(Task prompt)
Among the entries below, extract exactly the lines that run from the one with "- Outputs Postman" through the one with "- Request body validation using **Zod**.", both ends included.

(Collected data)
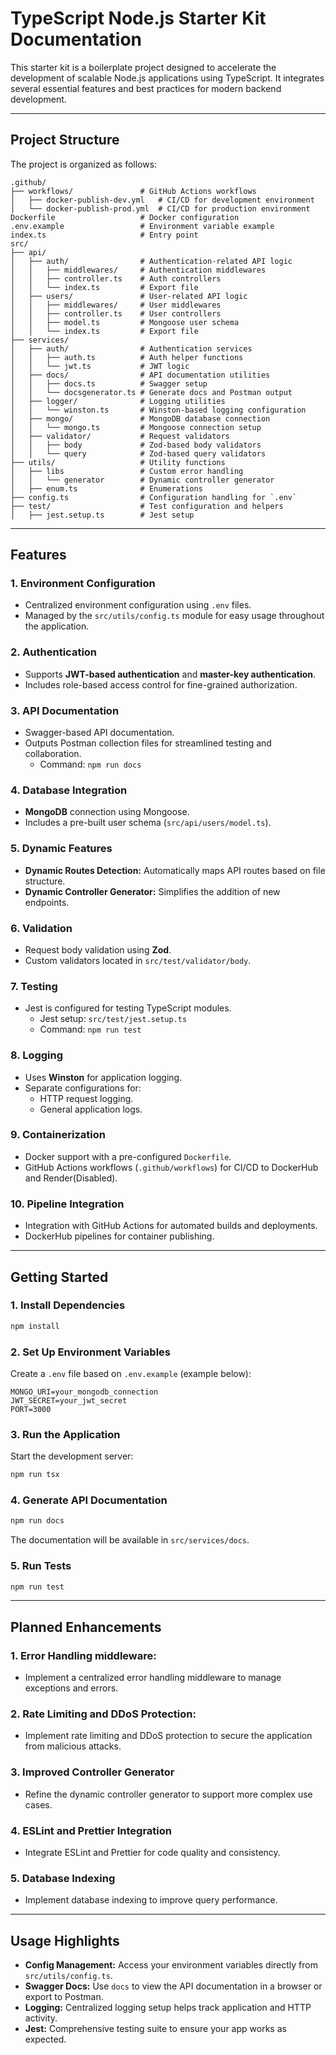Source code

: # TypeScript Node.js Starter Kit Documentation

This starter kit is a boilerplate project designed to accelerate the development of scalable Node.js applications using TypeScript. It integrates several essential features and best practices for modern backend development.

---

## **Project Structure**
The project is organized as follows:

```
.github/
├── workflows/               # GitHub Actions workflows
│   ├── docker-publish-dev.yml   # CI/CD for development environment
│   └── docker-publish-prod.yml  # CI/CD for production environment
Dockerfile                   # Docker configuration
.env.example                 # Environment variable example
index.ts                     # Entry point
src/
├── api/
│   ├── auth/                # Authentication-related API logic
│   │   ├── middlewares/     # Authentication middlewares
│   │   ├── controller.ts    # Auth controllers
│   │   └── index.ts         # Export file
│   ├── users/               # User-related API logic
│   │   ├── middlewares/     # User middlewares
│   │   ├── controller.ts    # User controllers
│   │   ├── model.ts         # Mongoose user schema
│   │   └── index.ts         # Export file
├── services/
│   ├── auth/                # Authentication services
│   │   ├── auth.ts          # Auth helper functions
│   │   └── jwt.ts           # JWT logic
│   ├── docs/                # API documentation utilities
│   │   ├── docs.ts          # Swagger setup
│   │   └── docsgenerator.ts # Generate docs and Postman output
│   ├── logger/              # Logging utilities
│   │   └── winston.ts       # Winston-based logging configuration
│   ├── mongo/               # MongoDB database connection
│   │   └── mongo.ts         # Mongoose connection setup
│   ├── validator/           # Request validators
│   │   ├── body             # Zod-based body validators
│   │   └── query            # Zod-based query validators     
├── utils/                   # Utility functions
│   ├── libs                 # Custom error handling
│   │   └── generator        # Dynamic controller generator
│   ├── enum.ts              # Enumerations
├── config.ts                # Configuration handling for `.env`
├── test/                    # Test configuration and helpers
│   ├── jest.setup.ts        # Jest setup
```

---

## **Features**

### 1. **Environment Configuration**
- Centralized environment configuration using `.env` files.
- Managed by the `src/utils/config.ts` module for easy usage throughout the application.

### 2. **Authentication**
- Supports **JWT-based authentication** and **master-key authentication**.
- Includes role-based access control for fine-grained authorization.

### 3. **API Documentation**
- Swagger-based API documentation.
- Outputs Postman collection files for streamlined testing and collaboration.
  - Command: `npm run docs`

### 4. **Database Integration**
- **MongoDB** connection using Mongoose.
- Includes a pre-built user schema (`src/api/users/model.ts`).

### 5. **Dynamic Features**
- **Dynamic Routes Detection:** Automatically maps API routes based on file structure.
- **Dynamic Controller Generator:** Simplifies the addition of new endpoints.

### 6. **Validation**
- Request body validation using **Zod**.
- Custom validators located in `src/test/validator/body`.

### 7. **Testing**
- Jest is configured for testing TypeScript modules.
  - Jest setup: `src/test/jest.setup.ts`
  - Command: `npm run test`

### 8. **Logging**
- Uses **Winston** for application logging.
- Separate configurations for:
  - HTTP request logging.
  - General application logs.

### 9. **Containerization**
- Docker support with a pre-configured `Dockerfile`.
- GitHub Actions workflows (`.github/workflows`) for CI/CD to DockerHub and Render(Disabled).

### 10. **Pipeline Integration**
- Integration with GitHub Actions for automated builds and deployments.
- DockerHub pipelines for container publishing.

---

## **Getting Started**

### 1. **Install Dependencies**
```bash
npm install
```

### 2. **Set Up Environment Variables**
Create a `.env` file based on `.env.example` (example below):
```plaintext
MONGO_URI=your_mongodb_connection
JWT_SECRET=your_jwt_secret
PORT=3000
```

### 3. **Run the Application**
Start the development server:
```bash
npm run tsx
```

### 4. **Generate API Documentation**
```bash
npm run docs
```
The documentation will be available in `src/services/docs`.

### 5. **Run Tests**
```bash
npm run test
```

---

## **Planned Enhancements**
### 1. Error Handling middleware:
- Implement a centralized error handling middleware to manage exceptions and errors.

### 2. Rate Limiting and DDoS Protection:
- Implement rate limiting and DDoS protection to secure the application from malicious attacks.

### 3. Improved Controller Generator
- Refine the dynamic controller generator to support more complex use cases.

### 4. ESLint and Prettier Integration
- Integrate ESLint and Prettier for code quality and consistency.

### 5. Database Indexing
- Implement database indexing to improve query performance.
---

## **Usage Highlights**

- **Config Management:** Access your environment variables directly from `src/utils/config.ts`.
- **Swagger Docs:** Use `docs` to view the API documentation in a browser or export to Postman.
- **Logging:** Centralized logging setup helps track application and HTTP activity.
- **Jest:** Comprehensive testing suite to ensure your app works as expected.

(Task result)
- Outputs Postman collection files for streamlined testing and collaboration.
  - Command: `npm run docs`

### 4. **Database Integration**
- **MongoDB** connection using Mongoose.
- Includes a pre-built user schema (`src/api/users/model.ts`).

### 5. **Dynamic Features**
- **Dynamic Routes Detection:** Automatically maps API routes based on file structure.
- **Dynamic Controller Generator:** Simplifies the addition of new endpoints.

### 6. **Validation**
- Request body validation using **Zod**.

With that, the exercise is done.